There are many types of theologies that may be summed up with one-word definitions, which have been useful to communicate fairly succinctly a whole volume of concepts. These are immediately understood by professional theologians and those who are well-read in theological studies. However, this description of what we believe and promote is hopefully understandable by anyone even if starting from zero in theological enquiry or study – so words like Protestant, Arminian, Evangelical and Charismatic may have communicated a lot to some, but less to others, and so fuller statements are used to explain what we believe.

We in Ichthus are evangelicals and what we do and believe comes from our adherence and obedience to the Bible, as well as our understanding of our Lord – He is our Biblical Christ, the Messiah, Saviour and Teacher as seen in the Bible.

However, because the Bible itself says it was inspired by the Holy Spirit, it is necessary to ask the Spirit of God to help us understand where there are passages very hard to understand, or which appear to contradict each other. A humble spirit in the reader who prays, will find the Holy Spirit’s meaning and power. Some of the new Christian denominations began to see God’s power by His Spirit and so discovered the gifts of the Spirit, e.g. prophecy, word of knowledge, word of wisdom, tongues, interpretation of tongues, healings etc. This new move was called Charismatic. We in Ichthus are Evangelical Charismatics. Some Charismatics are also called Pentecostalists, an earlier name for those using the gifts or manifestations of the Spirit.

The whole of Christ’s church is expected to share by faith in this movement of salvation by love, prayer, worship, witness and holiness – i.e. growing in Christ-likeness and by our unity as Christ’s body sharing Christ’s life together in love and doing good to all men, especially the people of faith, Gal 6:10.

As a Fellowship in the Body of Christ, i.e. all believers born of God and filled with His Spirit, or all who name the Lord Jesus Christ as their Saviour and Lord, we are here to express our unity of love by serving and speaking well of all those in Christ’s family. This is sometimes called ecumenism, and as a church we belong to the Evangelical Alliance and Churches Together in England.

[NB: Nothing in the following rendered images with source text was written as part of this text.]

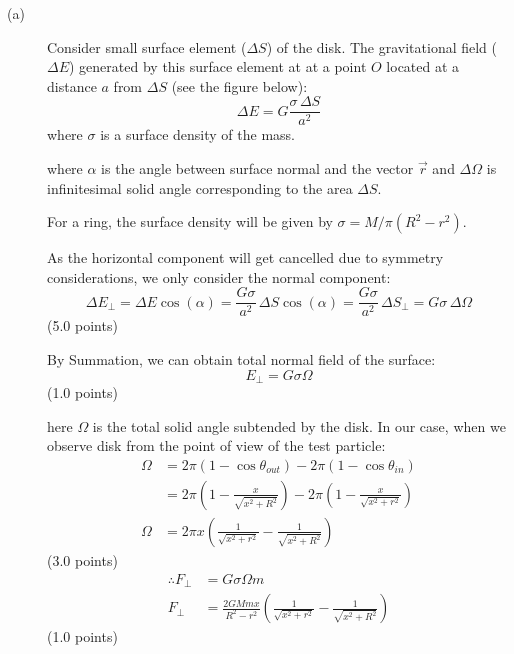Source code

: \begin{description}
\item[(a)] Consider small surface element ($\Delta S$) of the disk. The
  gravitational field ($\Delta E$) generated by this surface element at at a
  point $O$ located at a distance $a$ from $\Delta S$ (see the figure below): %
  \[
    \Delta E = G\frac{\sigma\,\Delta S}{a^2}
  \]
  where $\sigma$ is a surface density of the mass.


  where $\alpha$ is the angle between surface normal and the vector $\vec r$
  and $\Delta\Omega$ is infinitesimal solid angle corresponding to the area
  $\Delta S$.

  For a ring, the surface density will be given by
  $\sigma = M/\pi(R^2 - r^2)$.

  As the horizontal component will get cancelled due to symmetry
  considerations, we only consider the normal component:
  \[
    \Delta E_\perp = \Delta E\cos(\alpha)
      = \frac{G\sigma}{a^2}\,\Delta S\cos(\alpha)
      = \frac{G\sigma}{a^2}\,\Delta S_\perp
      = G\sigma\,\Delta\Omega
  \]
  \hfill(5.0 points)

  By Summation, we can obtain total normal field of the surface:
  \[
    E_\perp = G\sigma\Omega
  \]
  \hfill(1.0 points)

  here $\Omega$ is the total solid angle subtended by the disk. In our case,
  when we observe disk from the point of view of the test particle:
  \begin{align*}
    \Omega &= 2\pi\left(1 - \cos\theta_{out}\right)
              - 2\pi\left(1 - \cos\theta_{in}\right) \\
           &= 2\pi\left(1 - \frac{x}{\sqrt{x^2 + R^2}}\right)
              - 2\pi\left(1 - \frac{x}{\sqrt{x^2 + r^2}}\right) \\
    \Omega &= 2\pi x\left(\frac{1}{\sqrt{x^2 + r^2}}
              - \frac{1}{\sqrt{x^2 + R^2}}\right)
  \end{align*}
  \hfill(3.0 points)
  \begin{align*}
    \therefore F_\perp &= G\sigma\Omega m \\
    F_\perp &= \frac{2GMmx}{R^2 - r^2}
       \left(\frac{1}{\sqrt{x^2 + r^2}} - \frac{1}{\sqrt{x^2 + R^2}}\right)
  \end{align*}
  \hfill(1.0 points)


\end{description}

Finally, we are Trinitarian, worshiping God our Father as revealed in His Son Jesus Christ who is revealed and made known to us in our experience by the Holy Spirit, with a destiny to become like Jesus and to be with God.

So we could be called, in the light of this quick summary, an Evangelical, Charismatic, Witnessing, Worshiping, Open-Hearted, Trinitarian Church!

Until the 16th century Reformation, although there had been and still were many bodies of true believers in Jesus Christ, the dominant denomination was named Roman Catholic. Its HQ was the Vatican in Rome, it’s name meant ‘worldwide’ and its institution joined usually with the secular leaders of the nations. They dominated and governed all of Europe and thus were very powerful and corrupt. It was, and still is, a fact of history that “power corrupts and absolute power corrupts absolutely”. This led many leaders in Christianity to seek to reform the morals and lifestyles of much that was passing as Christian; and the Reformation began to clean up and brush up what was being accepted and promoted as the message (theology) of Jesus Christ. So groups of protest sprung up all over Europe opposing the status quo. Sadly violence was used instead of prayer to get things back to the earlier order. The well-known ‘Sir Thomas More’ (statue on the Thames Embankment) was an enthusiastic persecutor of the new churches who claimed the Bible was their authority, not the Pope living in Rome. No doubt Thomas More was sincere and thought that many churches instead of one (i.e. Roman Catholic) would weaken Christianity and so he particularly hunted down Bible translators such as Tyndale, calling them Evangelicals and putting them to death. So the word has stuck and until today those who claim to follow the Bible (called Protestants at the time because they protested against Rome) are still called Evangelicals.